1. O fascismo não existe sem uma cultura fascista disposta a suportá-lo. O ditador português António de Oliveira Salazar (1889-1970) tinha uma foto de Mussolini sobre a mesa de trabalho. Mas não existe nenhum historiador sério que defina o Estado Novo como um regime "fascista" no sentido próprio do termo.

Temeroso das multidões e sem ceder a uma concepção totalitária de poder (para desespero de muitos fascistas genuínos, como os "camisas azuis" do Nacional-Sindicalismo), Salazar era o típico ditador autoritário e provinciano para quem a "repressão preventiva" (através da censura e da polícia política) era mais eficaz do que os desvarios musculados (e abertamente racistas) de Hitler e Mussolini.

Aliás, sobre o último, Salazar não escondia a admiração --mas negava a imitação. "Mussolini, digo eu, é um grande homem, mas não se é impunemente da terra de César e de Maquiavel!" Tradução: Mussolini só seria possível em Itália, não em Portugal.

Passaram setenta anos desde a queda do fascismo em Itália (ironicamente, também no dia 25 de abril). Mas é sem surpresa que vemos expressões da cultura fascista no seu melhor.

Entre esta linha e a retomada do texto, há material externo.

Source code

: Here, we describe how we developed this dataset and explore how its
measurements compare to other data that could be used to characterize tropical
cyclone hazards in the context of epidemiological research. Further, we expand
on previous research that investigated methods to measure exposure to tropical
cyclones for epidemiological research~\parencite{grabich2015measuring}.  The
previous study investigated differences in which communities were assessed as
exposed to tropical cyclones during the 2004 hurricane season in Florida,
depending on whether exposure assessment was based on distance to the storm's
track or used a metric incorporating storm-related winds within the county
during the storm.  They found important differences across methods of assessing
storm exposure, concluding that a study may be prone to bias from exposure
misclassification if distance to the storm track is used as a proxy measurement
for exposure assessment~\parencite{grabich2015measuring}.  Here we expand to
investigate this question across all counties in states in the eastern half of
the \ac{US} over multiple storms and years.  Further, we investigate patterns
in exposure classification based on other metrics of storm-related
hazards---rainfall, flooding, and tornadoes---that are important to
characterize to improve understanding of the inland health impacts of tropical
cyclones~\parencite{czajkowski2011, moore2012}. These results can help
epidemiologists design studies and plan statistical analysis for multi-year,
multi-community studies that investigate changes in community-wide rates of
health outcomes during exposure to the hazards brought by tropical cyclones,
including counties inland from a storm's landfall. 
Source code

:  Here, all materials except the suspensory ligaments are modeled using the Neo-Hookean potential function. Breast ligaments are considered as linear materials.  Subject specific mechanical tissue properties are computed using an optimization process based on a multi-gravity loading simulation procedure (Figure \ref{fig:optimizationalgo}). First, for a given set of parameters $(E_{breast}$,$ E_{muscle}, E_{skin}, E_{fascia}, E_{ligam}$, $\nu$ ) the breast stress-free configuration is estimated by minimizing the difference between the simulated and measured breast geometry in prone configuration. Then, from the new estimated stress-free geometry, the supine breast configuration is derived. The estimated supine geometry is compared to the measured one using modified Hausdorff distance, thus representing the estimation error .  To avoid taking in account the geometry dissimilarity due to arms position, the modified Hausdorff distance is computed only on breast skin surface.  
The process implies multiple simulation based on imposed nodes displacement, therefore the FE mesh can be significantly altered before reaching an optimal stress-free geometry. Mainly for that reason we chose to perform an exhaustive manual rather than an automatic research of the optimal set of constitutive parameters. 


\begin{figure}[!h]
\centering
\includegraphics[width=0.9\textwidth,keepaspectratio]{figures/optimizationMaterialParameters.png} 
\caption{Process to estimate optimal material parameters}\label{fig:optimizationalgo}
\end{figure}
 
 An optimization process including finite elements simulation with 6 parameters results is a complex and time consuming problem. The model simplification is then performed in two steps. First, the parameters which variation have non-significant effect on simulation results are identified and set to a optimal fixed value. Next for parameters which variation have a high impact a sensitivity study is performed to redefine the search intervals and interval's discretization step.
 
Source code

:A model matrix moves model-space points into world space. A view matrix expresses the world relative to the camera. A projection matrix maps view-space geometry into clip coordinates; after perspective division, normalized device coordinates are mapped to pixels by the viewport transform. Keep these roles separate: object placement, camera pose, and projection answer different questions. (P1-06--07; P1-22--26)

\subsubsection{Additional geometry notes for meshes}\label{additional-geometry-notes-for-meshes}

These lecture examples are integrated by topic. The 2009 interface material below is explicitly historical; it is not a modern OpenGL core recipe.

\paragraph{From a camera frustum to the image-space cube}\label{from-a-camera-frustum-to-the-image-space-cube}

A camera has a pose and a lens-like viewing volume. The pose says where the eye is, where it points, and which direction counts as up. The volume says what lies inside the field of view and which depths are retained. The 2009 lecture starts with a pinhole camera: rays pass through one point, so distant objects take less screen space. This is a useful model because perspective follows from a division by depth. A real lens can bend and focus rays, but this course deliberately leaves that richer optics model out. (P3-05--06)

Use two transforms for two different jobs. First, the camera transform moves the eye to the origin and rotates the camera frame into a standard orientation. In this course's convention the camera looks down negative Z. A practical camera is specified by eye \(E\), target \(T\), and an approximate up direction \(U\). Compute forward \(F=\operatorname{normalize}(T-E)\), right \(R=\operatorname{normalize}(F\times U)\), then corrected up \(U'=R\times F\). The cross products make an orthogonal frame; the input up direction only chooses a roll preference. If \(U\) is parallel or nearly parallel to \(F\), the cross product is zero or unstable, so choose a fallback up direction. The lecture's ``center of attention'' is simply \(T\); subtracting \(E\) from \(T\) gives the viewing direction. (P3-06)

Segundo se lê na imprensa, a atual ministra italiana da Integração, Cecile Kyenge, não tem sossego perante os insultos racistas de políticos ou meros cidadãos.

A ministra, de origem congolesa, já foi comparada a um orangotango pelo senador Roberto Calderoli, vice-presidente do partido Liga Norte e ex-ministro de Berlusconi. As hostilidades não ficaram por aqui. Em aparições públicas, parece que se tornou hábito despejar bananas sobre a ministra.

Não pretendo polir os meus galões lusitanos. Polir? Só Deus sabe como ganho a vida a descer o sarrafo sobre os meus conterrâneos.

Mas o espectáculo das bananas só seria possível na terra de César e de Maquiavel, não de Camões e de Carmen Miranda. Que por acaso também usava frutas, mas com outra elegância.

2. E por falar em fascismo: a Nova Zelândia resolveu recusar a renovação do visto a um imigrante sul-africano porque ele não apresenta "parâmetros de saúde aceitáveis".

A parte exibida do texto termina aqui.